### Work instruction:
Keep the pictures out, and restate the listing that follows exactly as written.

### Exercise data:
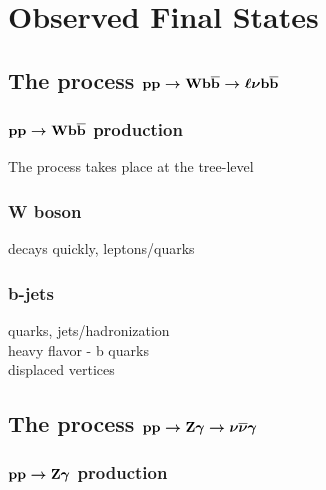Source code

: 

\chapter{Observed Final States}

\section[The process \ppwbblnbb]
{The process $\boldsymbol{\mathbf{pp\rightarrow Wb\overline{b}\rightarrow\ell\nu b\overline{b}}}$} \label{sec:wbbproduction}

 \subsection[\ppwbb production]
 {$\boldsymbol{\mathbf{pp\rightarrow Wb\overline{b}}}$ production}
  The process \ppwbb takes place at the 
   tree-level 

 \subsection{W boson}
  decays quickly, leptons/quarks

 \subsection{b-jets}
  quarks, jets/hadronization \\
  heavy flavor - b quarks \\
  displaced vertices

\section[The process \ppzgnng]
        {The process $\boldsymbol{\mathbf{pp\rightarrow \mathrm{Z}\gamma\rightarrow\nu\overline{\nu}\gamma}}$} \label{sec:znngproduction}

 \subsection[\ppzg production]
 {$\boldsymbol{\mathbf{pp\rightarrow \mathrm{Z}\gamma}}$ production}




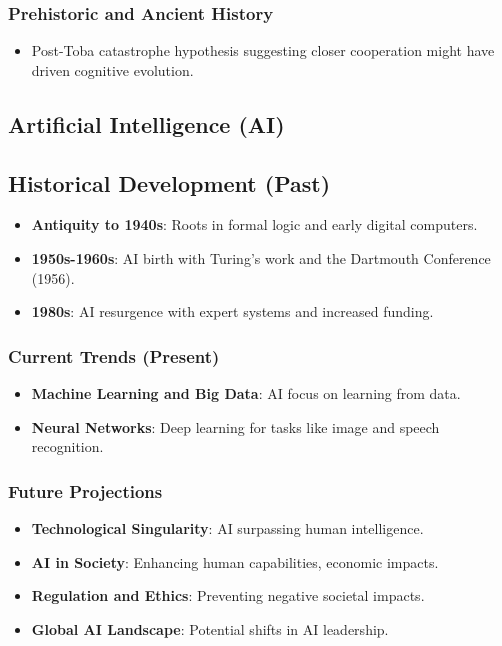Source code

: \documentclass[12pt,titlepage]{book}
\begin{document}
\subsubsection{Prehistoric and Ancient History}
\begin{itemize}
    \item Post-Toba catastrophe hypothesis suggesting closer cooperation might have driven cognitive evolution.
\end{itemize}

\subsection{Artificial Intelligence (AI)}

\subsection{Historical Development (Past)}
\begin{itemize}
    \item \textbf{Antiquity to 1940s}: Roots in formal logic and early digital computers.
    \item \textbf{1950s-1960s}: AI birth with Turing's work and the Dartmouth Conference (1956).
    \item \textbf{1980s}: AI resurgence with expert systems and increased funding.
\end{itemize}

\subsubsection{Current Trends (Present)}
\begin{itemize}
    \item \textbf{Machine Learning and Big Data}: AI focus on learning from data.
    \item \textbf{Neural Networks}: Deep learning for tasks like image and speech recognition.
\end{itemize}

\subsubsection{Future Projections}
\begin{itemize}
    \item \textbf{Technological Singularity}: AI surpassing human intelligence.
    \item \textbf{AI in Society}: Enhancing human capabilities, economic impacts.
    \item \textbf{Regulation and Ethics}: Preventing negative societal impacts.
    \item \textbf{Global AI Landscape}: Potential shifts in AI leadership.
\end{itemize}
\end{document}
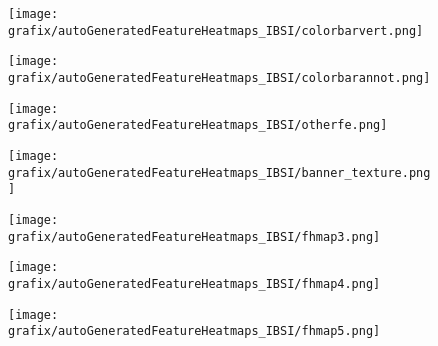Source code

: \hspace{5px} 
\begin{subfigure}{\wid\textwidth} 
    \texttt{[image: grafix/autoGeneratedFeatureHeatmaps\_IBSI/colorbarvert.png]} 
\end{subfigure} 
\begin{subfigure}{\wid\textwidth} 
    \texttt{[image: grafix/autoGeneratedFeatureHeatmaps\_IBSI/colorbarannot.png]} 
\end{subfigure} 
\begin{subfigure}{\wid\textwidth} 
    \texttt{[image: grafix/autoGeneratedFeatureHeatmaps\_IBSI/otherfe.png]} 
\end{subfigure} 
\hspace{10px} 
\begin{subfigure}{\wid\textwidth} 
    \texttt{[image: grafix/autoGeneratedFeatureHeatmaps\_IBSI/banner\_texture.png]} 
\end{subfigure} 
\hspace{\hsp} 
\begin{subfigure}{\wid\textwidth} 
    \centering 
    \caption{\small \sffamily {}} 
\end{subfigure} 
\hspace{\hsp} 
\begin{subfigure}{\wid\textwidth} 
    \centering 
    \caption{\tiny \sffamily {}} 
    \vspace{\vsp} 
    \texttt{[image: grafix/autoGeneratedFeatureHeatmaps\_IBSI/fhmap3.png]} 
\end{subfigure} 
\hspace{\hsp} 
\begin{subfigure}{\wid\textwidth} 
    \centering 
    \caption{\tiny \sffamily {}} 
    \vspace{\vsp} 
    \texttt{[image: grafix/autoGeneratedFeatureHeatmaps\_IBSI/fhmap4.png]} 
\end{subfigure} 
\hspace{\hsp} 
\begin{subfigure}{\wid\textwidth} 
    \centering 
    \caption{\tiny \sffamily {}} 
    \vspace{\vsp} 
    \texttt{[image: grafix/autoGeneratedFeatureHeatmaps\_IBSI/fhmap5.png]} 
\end{subfigure}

### Task result:
Source code

: 

\chapter{Observed Final States}

\section[The process \ppwbblnbb]
{The process $\boldsymbol{\mathbf{pp\rightarrow Wb\overline{b}\rightarrow\ell\nu b\overline{b}}}$} \label{sec:wbbproduction}

 \subsection[\ppwbb production]
 {$\boldsymbol{\mathbf{pp\rightarrow Wb\overline{b}}}$ production}
  The process \ppwbb takes place at the 
   tree-level 

 \subsection{W boson}
  decays quickly, leptons/quarks

 \subsection{b-jets}
  quarks, jets/hadronization \\
  heavy flavor - b quarks \\
  displaced vertices

\section[The process \ppzgnng]
        {The process $\boldsymbol{\mathbf{pp\rightarrow \mathrm{Z}\gamma\rightarrow\nu\overline{\nu}\gamma}}$} \label{sec:znngproduction}

 \subsection[\ppzg production]
 {$\boldsymbol{\mathbf{pp\rightarrow \mathrm{Z}\gamma}}$ production}




Source code

: \documentclass[12pt,titlepage]{book}
\begin{document}
\subsubsection{Prehistoric and Ancient History}
\begin{itemize}
    \item Post-Toba catastrophe hypothesis suggesting closer cooperation might have driven cognitive evolution.
\end{itemize}

\subsection{Artificial Intelligence (AI)}

\subsection{Historical Development (Past)}
\begin{itemize}
    \item \textbf{Antiquity to 1940s}: Roots in formal logic and early digital computers.
    \item \textbf{1950s-1960s}: AI birth with Turing's work and the Dartmouth Conference (1956).
    \item \textbf{1980s}: AI resurgence with expert systems and increased funding.
\end{itemize}

\subsubsection{Current Trends (Present)}
\begin{itemize}
    \item \textbf{Machine Learning and Big Data}: AI focus on learning from data.
    \item \textbf{Neural Networks}: Deep learning for tasks like image and speech recognition.
\end{itemize}

\subsubsection{Future Projections}
\begin{itemize}
    \item \textbf{Technological Singularity}: AI surpassing human intelligence.
    \item \textbf{AI in Society}: Enhancing human capabilities, economic impacts.
    \item \textbf{Regulation and Ethics}: Preventing negative societal impacts.
    \item \textbf{Global AI Landscape}: Potential shifts in AI leadership.
\end{itemize}
\end{document}
Source code

: \hspace{5px} 
\begin{subfigure}{\wid\textwidth} 
    \texttt{[image: grafix/autoGeneratedFeatureHeatmaps\_IBSI/colorbarvert.png]} 
\end{subfigure} 
\begin{subfigure}{\wid\textwidth} 
    \texttt{[image: grafix/autoGeneratedFeatureHeatmaps\_IBSI/colorbarannot.png]} 
\end{subfigure} 
\begin{subfigure}{\wid\textwidth} 
    \texttt{[image: grafix/autoGeneratedFeatureHeatmaps\_IBSI/otherfe.png]} 
\end{subfigure} 
\hspace{10px} 
\begin{subfigure}{\wid\textwidth} 
    \texttt{[image: grafix/autoGeneratedFeatureHeatmaps\_IBSI/banner\_texture.png]} 
\end{subfigure} 
\hspace{\hsp} 
\begin{subfigure}{\wid\textwidth} 
    \centering 
    \caption{\small \sffamily {}} 
\end{subfigure} 
\hspace{\hsp} 
\begin{subfigure}{\wid\textwidth} 
    \centering 
    \caption{\tiny \sffamily {}} 
    \vspace{\vsp} 
    \texttt{[image: grafix/autoGeneratedFeatureHeatmaps\_IBSI/fhmap3.png]} 
\end{subfigure} 
\hspace{\hsp} 
\begin{subfigure}{\wid\textwidth} 
    \centering 
    \caption{\tiny \sffamily {}} 
    \vspace{\vsp} 
    \texttt{[image: grafix/autoGeneratedFeatureHeatmaps\_IBSI/fhmap4.png]} 
\end{subfigure} 
\hspace{\hsp} 
\begin{subfigure}{\wid\textwidth} 
    \centering 
    \caption{\tiny \sffamily {}} 
    \vspace{\vsp} 
    \texttt{[image: grafix/autoGeneratedFeatureHeatmaps\_IBSI/fhmap5.png]} 
\end{subfigure}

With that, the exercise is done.